Frank tries not to be jealous that it looks like Gerard had to drag Pete out of bed to get him here. At least Frank is sure the one he dragged him from wasn't Gerard's. Gerard may never have taken Frank to his bed, but Frank has never seen him take any other human there, either.

"You can lay out those cases on the table," Frank says, shaking off all thoughts of beds and bedmates. Pete does as he's told.

Pete's a lot more help than Frank expected, and they get the packing done in just over half an hour. He seems to know quite a lot about tech, and more than a pet has reason to about mods.

"I was in engineering-school for a while," Pete answers when Frank asks him about it. "But before I could qualify for tech status, my dad was killed, and my mom was sick. She needed me. Gerent Travis' scouts found me when I was trying to hitchhike back to campus, and took me to the compound. I was Captain Gabe's for a while, and then they sent me here. So, no more school for me."
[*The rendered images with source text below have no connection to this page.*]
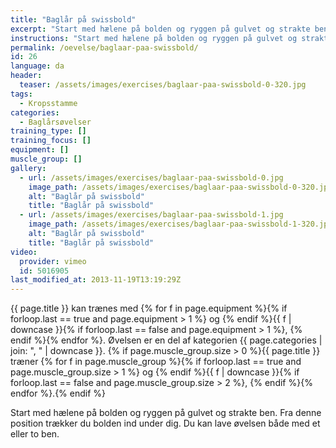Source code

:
 ```yaml
---
title: "Baglår på swissbold"
excerpt: "Start med hælene på bolden og ryggen på gulvet og strakte ben. Fra denne position trækker du bolden ind under dig. Du kan lave øvelsen både med et eller to ben."
instructions: "Start med hælene på bolden og ryggen på gulvet og strakte ben. Fra denne position trækker du bolden ind under dig. Du kan lave øvelsen både med et eller to ben."
permalink: /oevelse/baglaar-paa-swissbold/
id: 26
language: da
header:
  teaser: /assets/images/exercises/baglaar-paa-swissbold-0-320.jpg
tags:
  - Kropsstamme
categories:
  - Baglårsøvelser
training_type: []
training_focus: []
equipment: []
muscle_group: []
gallery:
  - url: /assets/images/exercises/baglaar-paa-swissbold-0.jpg
    image_path: /assets/images/exercises/baglaar-paa-swissbold-0-320.jpg
    alt: "Baglår på swissbold"
    title: "Baglår på swissbold"
  - url: /assets/images/exercises/baglaar-paa-swissbold-1.jpg
    image_path: /assets/images/exercises/baglaar-paa-swissbold-1-320.jpg
    alt: "Baglår på swissbold"
    title: "Baglår på swissbold"
video:
  provider: vimeo
  id: 5016905
last_modified_at: 2013-11-19T13:19:29Z
---
```


{{ page.title }} kan trænes med {% for f in page.equipment %}{% if forloop.last == true and page.equipment > 1 %} og {% endif %}{{ f | downcase  }}{% if forloop.last == false and page.equipment > 1 %}, {% endif %}{% endfor %}. Øvelsen er en del af kategorien {{ page.categories | join: ", " | downcase }}. {% if page.muscle_group.size > 0 %}{{ page.title }} træner {% for f in page.muscle_group %}{% if forloop.last == true and page.muscle_group.size > 1 %} og {% endif %}{{ f | downcase }}{% if forloop.last == false and page.muscle_group.size > 2 %}, {% endif %}{% endfor %}.{% endif %}

Start med hælene på bolden og ryggen på gulvet og strakte ben. Fra denne position trækker du bolden ind under dig. Du kan lave øvelsen både med et eller to ben.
Frank files that information away to think about. With a tech-obsessed gerent who doesn't place much stock in the status to be gained by having pets, there might be some kind of apprentice program to be worked out here. "How did I not know this before?" Frank asks.

"More interesting things to talk about than failed dreams," Pete answers, tone suspiciously light.

"But—" Frank says.

"Gotta get back upstairs. Hope you have a good trip south. That's the one zone I've never been to."

That reminds Frank he never got to hear the end of Pete's story about the time Gabe took him to Western Zone to see Gerent Greta, but Pete's gone before Frank can ask for the rest of the tale.